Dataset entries
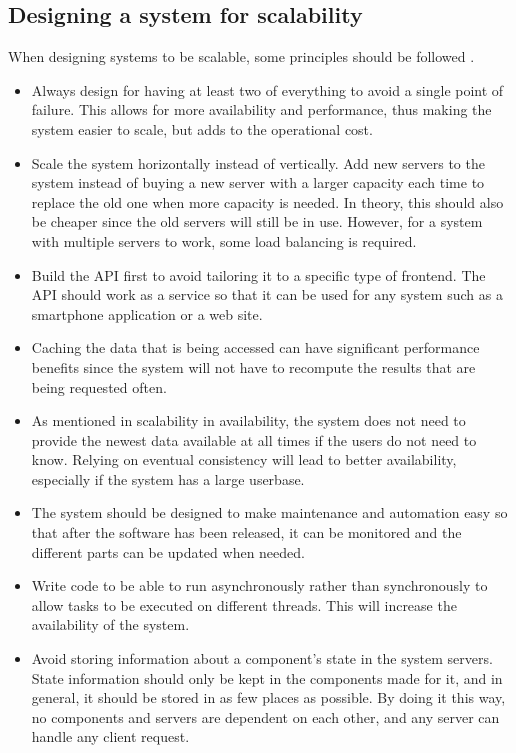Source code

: \subsection{Designing a system for scalability}
When designing systems to be scalable, some principles should be followed \cite{ScalabilityDesignPrinciples}.
\begin{itemize}
    \item Always design for having at least two of everything to avoid a single point of failure. 
    This allows for more availability and performance, thus making the system easier to scale, but adds to the operational cost.
    \item Scale the system horizontally instead of vertically.
    Add new servers to the system instead of buying a new server with a larger capacity each time to replace the old one when more capacity is needed. 
    In theory, this should also be cheaper since the old servers will still be in use. However, for a system with multiple servers to work, some load balancing is required.
    \item Build the API first to avoid tailoring it to a specific type of frontend. 
    The API should work as a service so that it can be used for any system such as a smartphone application or a web site. 
    \item Caching the data that is being accessed can have significant performance benefits since the system will not have to recompute the results that are being requested often. 
    \item As mentioned in scalability in availability, the system does not need to provide the newest data available at all times if the users do not need to know. 
    Relying on eventual consistency will lead to better availability, especially if the system has a large userbase.
    \item The system should be designed to make maintenance and automation easy so that after the software has been released, it can be monitored and the different parts can be updated when needed.
    \item Write code to be able to run asynchronously rather than synchronously to allow tasks to be executed on different threads. This will increase the availability of the system.
    \item Avoid storing information about a component's state in the system servers. 
    State information should only be kept in the components made for it, and in general, it should be stored in as few places as possible. 
    By doing it this way, no components and servers are dependent on each other, and any server can handle any client request. 
\end{itemize}
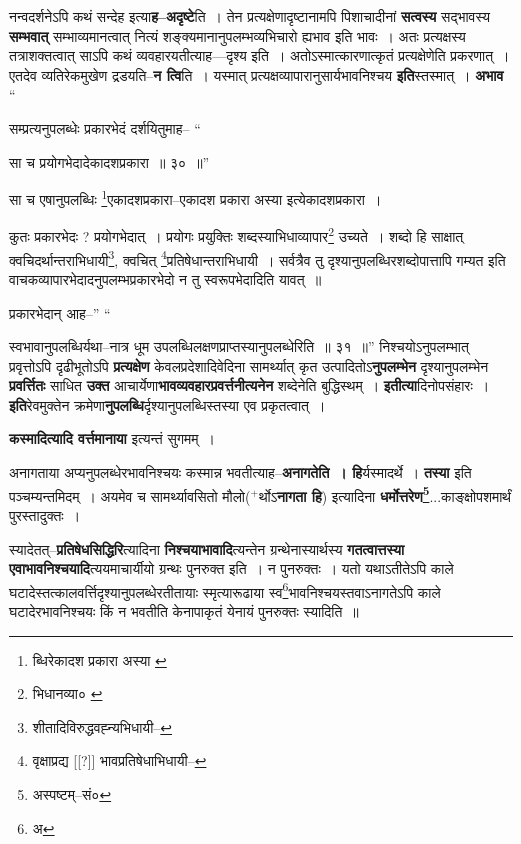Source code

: \documentclass[article,12pt,a4paper]{memoir}
\newcommand{\add}[1]{($^{+}$#1)}
\begin{document}
	  \pstart नन्वदर्शनेऽपि कथं सन्देह इत्या\textbf{ह--अदृष्टे}ति । तेन प्रत्यक्षेणादृष्टानामपि पिशाचादीनां \textbf{सत्वस्य} सद्भावस्य \textbf{सम्भवात्} सम्भाव्यमानत्वात् नित्यं शङ्क्यमानानुपलम्भव्यभिचारो ह्यभाव इति भावः । अतः प्रत्यक्षस्य तत्राशक्तत्वात् साऽपि कथं व्यवहारयतीत्याह—दृश्य इति । अतोऽस्मात्कारणात्कृतं प्रत्यक्षेणेति प्रकरणात् । एतदेव व्यतिरेकमुखेण द्रडयति--\textbf{न त्वि}ति । यस्मात् प्रत्यक्षव्यापारानुसार्यभावनिश्चय \textbf{इति}स्तस्मात् । \textbf{अभाव}  \leavevmode{} “
	  
	सम्प्रत्यनुपलब्धेः प्रकारभेदं दर्शयितुमाह-- “
	  
	सा च प्रयोगभेदादेकादशप्रकारा ॥ ३० ॥” 
	  
	सा च एषानुपलब्धिः \footnote{ब्धिरेकादश प्रकारा अस्या \cite{dp-msA} \cite{dp-edP} \cite{dp-edE}}\-एकादशप्रकारा--एकादश प्रकारा अस्या इत्येकादशप्रकारा । 
	  
	कुतः प्रकारभेदः ? प्रयोगभेदात् । प्रयोगः प्रयुक्तिः शब्दस्याभिधाव्यापार\footnote{भिधानव्या० \cite{dp-msA} \cite{dp-msB} \cite{dp-msC} \cite{dp-msD} \cite{dp-edP} \cite{dp-edH} \cite{dp-edE} \cite{dp-edN}} उच्यते । शब्दो हि साक्षात् क्वचिदर्थान्तराभिधायी\footnote{शीतादिविरुद्धवह्न्यभिधायी--\cite{dp-msD-n}}\-, क्वचित् \footnote{वृक्षाप्रद्य [[?]] भावप्रतिषेधाभिधायी--\cite{dp-msD-n}}\-प्रतिषेधान्तराभिधायी । सर्वत्रैव तु दृश्यानुपलब्धिरशब्दोपात्तापि गम्यत इति वाचकव्यापारभेदादनुपलम्भप्रकारभेदो न तु स्वरूपभेदादिति यावत् ॥ 
	  
	प्रकारभेदान् आह--” “
	  
	स्वभावानुपलब्धिर्यथा--नात्र धूम उपलब्धिलक्षणप्राप्तस्यानुपलब्धेरिति ॥ ३१ ॥” निश्चयोऽनुपलम्भात् प्रवृत्तोऽपि दृढीभूतोऽपि \textbf{प्रत्यक्षेण} केवलप्रदेशादिवेदिना सामर्थ्यात् कृत उत्पादितोऽ\textbf{नुपलम्भेन} दृश्यानुपलम्भेन \textbf{प्रवर्त्तितः} साधित \textbf{उक्त} आचार्येणा\textbf{भावव्यवहारप्रवर्त्तनीत्यनेन} शब्देनेति बुद्धिस्थम् । \textbf{इतीत्या}दिनोपसंहारः । \textbf{इति}रेवमुक्तेन क्रमेणा\textbf{नुपलब्धि}र्दृश्यानुपलब्धिस्तस्या एव प्रकृतत्वात् ।
	\pend
      

	  \pstart \textbf{कस्मादित्यादि वर्त्तमानाया} इत्यन्तं सुगमम् ।
	\pend
      

	  \pstart अनागताया अप्यनुपलब्धेरभावनिश्चयः कस्मान्न भवतीत्याह--\textbf{अनागतेति । हि}र्यस्मादर्थे । \textbf{तस्या} इति पञ्चम्यन्तमिदम् । अयमेव च सामर्थ्यावसितो मौलो\add{र्थोऽ\textbf{नागता हि}} इत्यादिना \textbf{धर्मोत्तरेण\footnote{अस्पष्टम्--सं०}\-}...काङ्क्षोपशमार्थं पुरस्तादुक्तः ।
	\pend
      

	  \pstart स्यादेतत्--\textbf{प्रतिषेधसिद्धिरि}त्यादिना \textbf{निश्चयाभावादि}त्यन्तेन \leavevmode{} ग्रन्थेनास्यार्थस्य \textbf{गतत्वात्तस्या एवाभावनिश्चयादि}त्ययमाचार्यीयो ग्रन्थः पुनरुक्त इति । न पुनरुक्तः । यतो यथाऽतीतेऽपि काले घटादेस्तत्कालवर्त्तिदृश्यानुपलब्धेरतीतायाः स्मृत्यारूढाया स्व\footnote{अ}\-भावनिश्चयस्तवाऽनागतेऽपि काले घटादेरभावनिश्चयः किं न भवतीति केनापाकृतं येनायं पुनरुक्तः स्यादिति ॥
	\pend
      
\end{document}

> _Exercise instructions_
Quote the data above from the line containing "instead of vertically." to the line containing "Add new servers", inclusive, and stop.

> _Output_
    \item Scale the system horizontally instead of vertically.
    Add new servers to the system instead of buying a new server with a larger capacity each time to replace the old one when more capacity is needed. 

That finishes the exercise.